La liturgia de hoy nos presenta esta profecía de Jeremías: "Ya llegan días –oráculo del Señor– en que haré con la casa de Israel y la casa de Judá una alianza nueva. No será una alianza como la que hice con sus padres, cuando los tomé de la mano para sacarlos de Egipto, pues quebrantaron mi alianza, aunque yo era su Señor –oráculo del Señor–… Pondré mi ley en su interior y la escribiré en sus corazones; yo seré su Dios y ellos serán mi pueblo. Ya no tendrán que enseñarse unos a otros diciendo: Conoced al Señor, pues todos me conocerán, desde el más pequeño al mayor –oráculo del Señor–, cuando perdone su culpa y no recuerde ya sus pecados”.
Al leer estas preciosas palabras, podemos pensar que, al profeta ese día le dio un subidón, pero son reales. La Redención ya está hecha. Cristo ha pagado por todos nuestros pecados, nos devuelve nuestra dignidad primera. Basta aceptarla. No hay persona que no esté en proceso de búsqueda, sedienta de amor y de verdad. Esta inquietud puede estar muy escondida, latente, dormida, pero ahí está.
Cuando el corazón está inquieto, buscando, puede dirigirse a fuentes contaminadas, a pozos envenenados. Puede cometer grandes equivocaciones, pero, en el fondo, está buscando el bien, la felicidad. Un día le pregunté a un buen artista cómo se explica el gusto que tienen algunos de tatuar su piel, de cubrir la belleza corporal con una especia de pintada. Me contestó que lo consideran bonito, bello. Sobre gustos no hay nada escrito, se dice.
Incluso los que estropean su vida con las adicciones, las drogas, buscan momentos de felicidad, de evasión, de consuelo.
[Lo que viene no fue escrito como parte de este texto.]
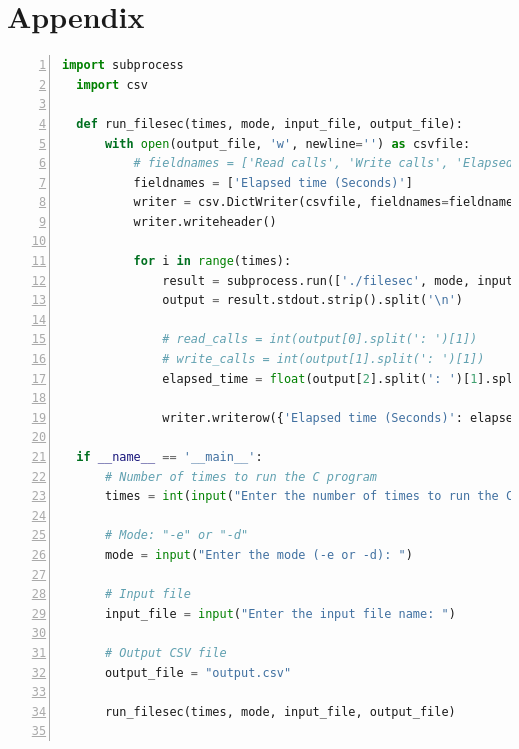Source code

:\documentclass{article}
\begin{document}
\section*{Appendix}
\begin{lstlisting}[language=Python, 
  basicstyle=\ttfamily\tiny, 
  numbers=left, 
  numberstyle=\tiny, 
  frame=single, 
  caption= {Pyhton code to call filesec an arbitrary amount of times and record the output in a csv file.},
  label=code:my_python_code]
  import subprocess
  import csv
  
  def run_filesec(times, mode, input_file, output_file):
      with open(output_file, 'w', newline='') as csvfile:
          # fieldnames = ['Read calls', 'Write calls', 'Elapsed time']
          fieldnames = ['Elapsed time (Seconds)']
          writer = csv.DictWriter(csvfile, fieldnames=fieldnames)
          writer.writeheader()
  
          for i in range(times):
              result = subprocess.run(['./filesec', mode, input_file], capture_output=True, text=True)
              output = result.stdout.strip().split('\n')
              
              # read_calls = int(output[0].split(': ')[1])
              # write_calls = int(output[1].split(': ')[1])
              elapsed_time = float(output[2].split(': ')[1].split(' ')[0])
  
              writer.writerow({'Elapsed time (Seconds)': elapsed_time})
  
  if __name__ == '__main__':
      # Number of times to run the C program
      times = int(input("Enter the number of times to run the C program: "))
  
      # Mode: "-e" or "-d"
      mode = input("Enter the mode (-e or -d): ")
  
      # Input file
      input_file = input("Enter the input file name: ")
  
      # Output CSV file
      output_file = "output.csv"
  
      run_filesec(times, mode, input_file, output_file)
  
\end{lstlisting}
\end{document}
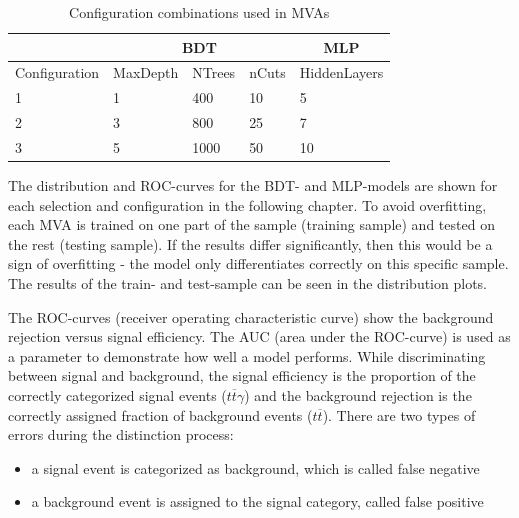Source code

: \documentclass[11pt]{scrartcl}
\begin{document}
	\begin{table}[H]
	\begin{center}
	\begin{tabular}{|l|l|l|l|l|}
	\hline
	              & \multicolumn{3}{c|}{BDT}                         & \multicolumn{1}{c|}{MLP} \\ \hline
	Configuration & MaxDepth & NTrees & nCuts & HiddenLayers         \\ \hline
	1             & 1             & 400             & 10             & 5                        \\ \hline
	2             & 3             & 800             & 25             & 7                        \\ \hline
	3             & 5             & 1000            & 50             & 10                       \\ \hline
	\end{tabular}
		\caption{Configuration combinations used in MVAs}
		\label{tab:config}
	\end{center}
	\end{table}

	
The distribution and ROC-curves for the BDT- and MLP-models are shown for each selection and configuration in the following chapter. To avoid overfitting, each MVA is trained on one part of the sample (training sample) and tested on the rest (testing sample). If the results differ significantly, then this would be a sign of overfitting - the model only differentiates correctly on this specific sample. The results of the train- and test-sample can be seen in the distribution plots.

The ROC-curves (receiver operating characteristic curve) show the background rejection versus signal efficiency. The AUC (area under the ROC-curve) is used as a parameter to demonstrate how well a model performs. While discriminating between signal and background, the signal efficiency is the proportion of the correctly categorized signal events ($t\overline{t}\gamma$) and the background rejection is the correctly assigned fraction of background events ($t\overline{t}$). There are two types of errors during the distinction process:
		\begin{itemize}
  			\item a signal event is categorized as background, which is called false negative
  			\item a background event is assigned to the signal category, called false positive  			
  		\end{itemize}			
  		
\end{document}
Pero lo hacen en fuentes equivocadas, en cisternas agrietadas, vacías. ¡Qué responsabilidad tenemos de conducirles a la fuente de agua viva para que sacien su sed, para que vivan!
Cuenta el Evangelio: “En aquel tiempo, entre los que habían venido a celebrar la fiesta había algunos griegos; estos, acercándose a Felipe, el de Betsaida de Galilea, le rogaban: Señor, queremos ver a Jesús”. Todos le quieren ver, es el único que nos puede traer la paz, el sosiego, el amor.
Decía Unamuno, pensador laico, hombre en búsqueda: “No digo que merezcamos un más allá, ni que la lógica lo demuestre; digo que lo necesitamos, merezcámoslo o no, simplemente. Digo que lo que pasa no me satisface, que tengo sed de eternidad, y que sin esta todo me es indiferente. Sin ella no existe ya alegría de vivir… Es demasiado fácil afirmar: Hay que vivir, hay que conformarse con esta vida. ¿Y los que no se conforman?”. Jesús es la única solución. Él dice: “Y cuando yo sea elevado sobre la tierra, atraeré a todos hacia mí”.